However, this simple approach is bound to fail since the toggle bit at root of the tree will be a hotspot [17, 18] and a sequential bottleneck that is no better than a centralized stack implementation. The problem is overcome by placing a *diffracting prism* [24] structure in front of the toggle bit inside every balancer. Pairs of tokens attempt to "collide" on independent locations in the prism,

<sup>&</sup>lt;sup>1</sup>They guarantee that a dequeue operation on a non-empty queue will always succeed.

diffracting in a coordinated manner one to the 0-wire and one to the 1-wire, thus leaving the balancer without ever having to toggle the shared bit. This is not a problem since in any case after both toggled it, the bit would return to its initial state. This bit will only be accessed by processors that did not succeed in colliding, and they will toggle it and be directed as before.

Our first observation is that the stack behavior will not be violated if pairs of anti-tokens, not only tokens, are diffracted. The second, more important fact, is that it will continue to work if collisions among a token and an anti-token result in the "elimination" of the pair, without requiring them to continue traversing the tree! In other words, a token and anti-token that meet on a prism location in a balancer can exchange enqueue/dequeue information and complete their operation without having to continue through  $\log w$  balancers. In fact, our empirical tests show that under high loads, most tokens and anti-tokens are eliminated within two levels. Of course, the tree structure is needed since one could still have long sequences of enqueues only.

We compared the performance of elimination trees to other known methods using the Proteus Parallel Hardware Simulator [8] in a shared memory architecture similar to the Alewife machine of Agarwal et al. [3]. We first compared under high loads a variety of methods that can be used to implement a stack-like pool and are known to perform well under sparse access patterns. We found that elimination trees scale *substantially* better than all of these methods including queue-locks [15], Combining trees [10], and Diffracting Trees [24].

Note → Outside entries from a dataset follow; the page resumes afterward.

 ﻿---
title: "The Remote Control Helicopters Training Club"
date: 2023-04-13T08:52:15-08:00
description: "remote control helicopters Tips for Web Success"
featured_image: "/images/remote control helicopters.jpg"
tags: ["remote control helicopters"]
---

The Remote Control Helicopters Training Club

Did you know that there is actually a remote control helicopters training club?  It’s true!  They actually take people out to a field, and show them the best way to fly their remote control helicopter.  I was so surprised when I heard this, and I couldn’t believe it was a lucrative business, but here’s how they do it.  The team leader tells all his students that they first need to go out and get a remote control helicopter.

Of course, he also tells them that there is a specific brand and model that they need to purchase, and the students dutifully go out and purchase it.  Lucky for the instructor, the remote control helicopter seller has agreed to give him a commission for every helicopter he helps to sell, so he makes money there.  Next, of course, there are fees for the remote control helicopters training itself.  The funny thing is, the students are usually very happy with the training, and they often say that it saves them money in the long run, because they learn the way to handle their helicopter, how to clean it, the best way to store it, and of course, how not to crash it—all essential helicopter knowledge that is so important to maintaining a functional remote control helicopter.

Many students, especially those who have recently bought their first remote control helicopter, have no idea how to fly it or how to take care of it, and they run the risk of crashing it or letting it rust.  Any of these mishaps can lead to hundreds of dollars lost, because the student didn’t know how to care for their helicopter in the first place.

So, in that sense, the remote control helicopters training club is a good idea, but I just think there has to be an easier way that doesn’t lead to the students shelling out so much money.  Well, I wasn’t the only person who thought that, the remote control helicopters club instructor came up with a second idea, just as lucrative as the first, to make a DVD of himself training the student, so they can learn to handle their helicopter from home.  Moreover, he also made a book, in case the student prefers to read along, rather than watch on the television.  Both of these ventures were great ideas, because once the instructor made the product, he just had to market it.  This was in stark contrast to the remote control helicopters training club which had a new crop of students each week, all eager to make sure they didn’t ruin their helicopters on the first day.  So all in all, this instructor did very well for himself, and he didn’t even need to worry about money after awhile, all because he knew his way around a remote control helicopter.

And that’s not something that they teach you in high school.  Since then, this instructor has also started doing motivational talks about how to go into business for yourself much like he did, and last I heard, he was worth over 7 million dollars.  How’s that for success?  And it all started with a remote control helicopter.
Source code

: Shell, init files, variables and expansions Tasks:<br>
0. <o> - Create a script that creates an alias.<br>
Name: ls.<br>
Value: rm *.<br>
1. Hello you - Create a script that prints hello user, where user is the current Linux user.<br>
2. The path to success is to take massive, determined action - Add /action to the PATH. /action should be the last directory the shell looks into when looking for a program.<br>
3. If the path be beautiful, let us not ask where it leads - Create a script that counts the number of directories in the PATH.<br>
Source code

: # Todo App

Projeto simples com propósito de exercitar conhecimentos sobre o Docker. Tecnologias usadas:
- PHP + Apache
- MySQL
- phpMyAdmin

We then compared Elimination trees to the *load-balanced local pools* techniques [16, 13, 22, 21, 7] which cannot be used to implement a stack-like pool and theoretically provide only linear performance under sparse access patterns. We found that in many high load situations elimination trees are inferior to these methods (as explained in the sequel, we chose for the comparison a representative technique, the randomized technique of Rudolph, Slivkin, and Upfal [22]), especially for job distribution applications where a typical processor is the dequeuer of its latest enqueue (though in many cases not by much). However, our empirical evidence suggests that elimination trees provide up to a factor of 30 better response time than randomized methods under sparse loads. Finally, we present evidence that our new elimination balancer design offers a more scalable diffracting balancer construction even in cases where no collisions are possible.

# 2 Pools

We begin with our pool specification and implementations, later showing how to modify them to create stack-like pools.

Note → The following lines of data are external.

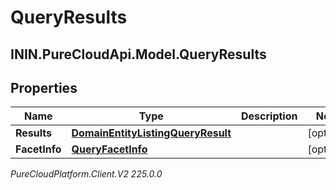 # QueryResults

## ININ.PureCloudApi.Model.QueryResults

## Properties

|Name | Type | Description | Notes|
|------------ | ------------- | ------------- | -------------|
| **Results** | [**DomainEntityListingQueryResult**](DomainEntityListingQueryResult) |  | [optional] |
| **FacetInfo** | [**QueryFacetInfo**](QueryFacetInfo) |  | [optional] |



_PureCloudPlatform.Client.V2 225.0.0_
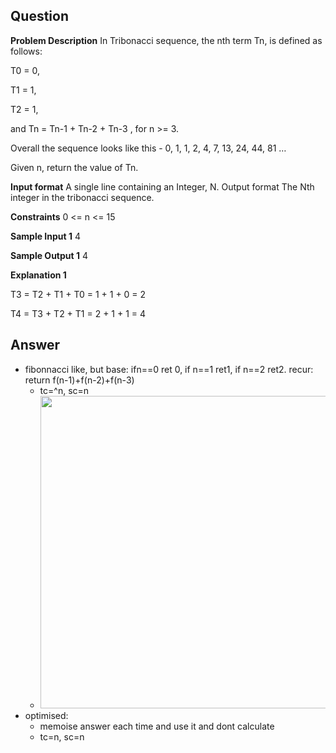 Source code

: ## Question

**Problem Description**
In Tribonacci sequence, the nth term Tn, is defined as follows:

T0 = 0,

T1 = 1,

T2 = 1,

and Tn = Tn-1 + Tn-2 + Tn-3 , for n >= 3.

Overall the sequence looks like this - 0, 1, 1, 2, 4, 7, 13, 24, 44, 81 …

Given n, return the value of Tn.

**Input format**
A single line containing an Integer, N.
Output format
The Nth integer in the tribonacci sequence.

**Constraints**
0 <= n <= 15

**Sample Input 1**
4

**Sample Output 1**
4

**Explanation 1**

T3 = T2 + T1 + T0 = 1 + 1 + 0 = 2

T4 = T3 + T2 + T1 = 2 + 1 + 1 = 4

## Answer
- fibonnacci like, but base: ifn==0 ret 0, if n==1 ret1, if n==2 ret2. recur: return f(n-1)+f(n-2)+f(n-3)
    - tc=^n, sc=n
    - <img src='https://github.com/user-attachments/assets/eedde4c1-e212-419f-9755-b389d7cdfa0a' width='500'/>
- optimised:
    - memoise answer each time and use it and dont calculate
    - tc=n, sc=n
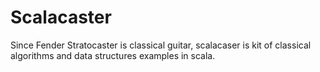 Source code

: Scalacaster
===========

Since Fender Stratocaster is classical guitar, scalacaser is kit of classical algorithms and data structures examples in scala.
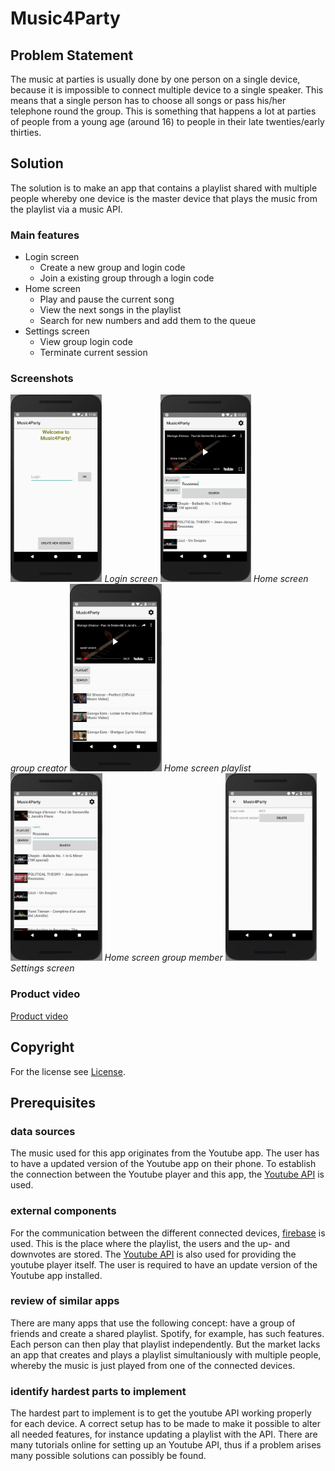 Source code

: # Music4Party

## Problem Statement
The music at parties is usually done by one person on a single device, because it is impossible to connect multiple 		   device to a single speaker. This means that a single person has to choose all songs or pass his/her telephone round the group. 
This is something that happens a lot at parties of people from a young age (around 16) to people in their late twenties/early thirties.
	
## Solution
The solution is to make an app that contains a playlist shared with multiple people whereby one device is the master device that plays the music from the playlist via a music API.

### Main features
- Login screen
	- Create a new group and login code
	- Join a existing group through a login code
- Home screen
	- Play and pause the current song
	- View the next songs in the playlist
	- Search for new numbers and add them to the queue
- Settings screen
	- View group login code
	- Terminate current session

### Screenshots
<p float="center">
	<img title="Login screen" src="/doc/Login.jpg" alt="drawing" height="300"/>
	<em>Login screen</em>
	<img title="Home screen group creator" src="/doc/CreatorHome.jpg" alt="drawing" height="300"/>
	<em>Home screen group creator</em>
	<img title="Home screen playlist" src="/doc/CreatorPlaylist.JPG" alt="drawing" height="300"/>
	<em>Home screen playlist</em>
	<img title="Home screen group member" src="/doc/HomeMember.JPG" alt="drawing" height="300"/>
	<em>Home screen group member</em>
	<img title="Settings screen" src="/doc/Settings.JPG" alt="drawing" height="300"/>
	<em>Settings screen</em>
</p>

### Product video
[Product video](https://youtu.be/a-um6Nw5oYA)

## Copyright
For the license see [License](LICENSE). 

## Prerequisites
### data sources
The music used for this app originates from the Youtube app. The user has to have a updated version of the Youtube app on their phone. To establish the connection between the Youtube player and this app, the [Youtube API](https://www.youtube.com/yt/dev/api-resources/) is used.
	
### external components
For the communication between the different connected devices, [firebase](https://firebase.google.com/) is used. This is the place where the playlist, the users and the up- and downvotes are stored. The [Youtube API](https://www.youtube.com/yt/dev/api-resources/) is also used for providing the youtube player itself. The user is required to have an update version of the Youtube app installed.
	
### review of similar apps
There are many apps that use the following concept: have a group of friends and create a shared playlist. Spotify, for example, has such features. Each person can then play that playlist independently. But the market lacks an app that creates and plays a playlist simultaniously with multiple people, whereby the music is just played from one of the connected devices.

### identify hardest parts to implement
The hardest part to implement is to get the youtube API working properly for each device. A correct setup has to be made to make it possible to alter all needed features, for instance updating a playlist with the API. There are many tutorials online for setting up an Youtube API, thus if a problem arises many possible solutions can possibly be found.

A pool [16](also called a pile [22], centralized "pool" [7] or a producer/consumer buffer) is a concurrent data-type which maintains a multiset of values by supporting the abstract operations: enqueue(e) - adds element e to the multiset, and dequeue - deletes and returns some element e

from the multiset. For simplicity, assume that all enqueued elements *e* are unique, that is, multiset is simply a set. A pool is a relaxation of a first-in-first-out queue: apart from the queue's basic safety properties, no causal order is imposed on the enqueued and dequeued values. However, it is required that:

- P1 an enqueue operation always succeeds, and
- P2 a dequeue operation succeeds if the pool is non-empty, that is, for every execution in which the number of enqueue operations is greater or equal to the number of dequeue operations, all the dequeue operations succeed.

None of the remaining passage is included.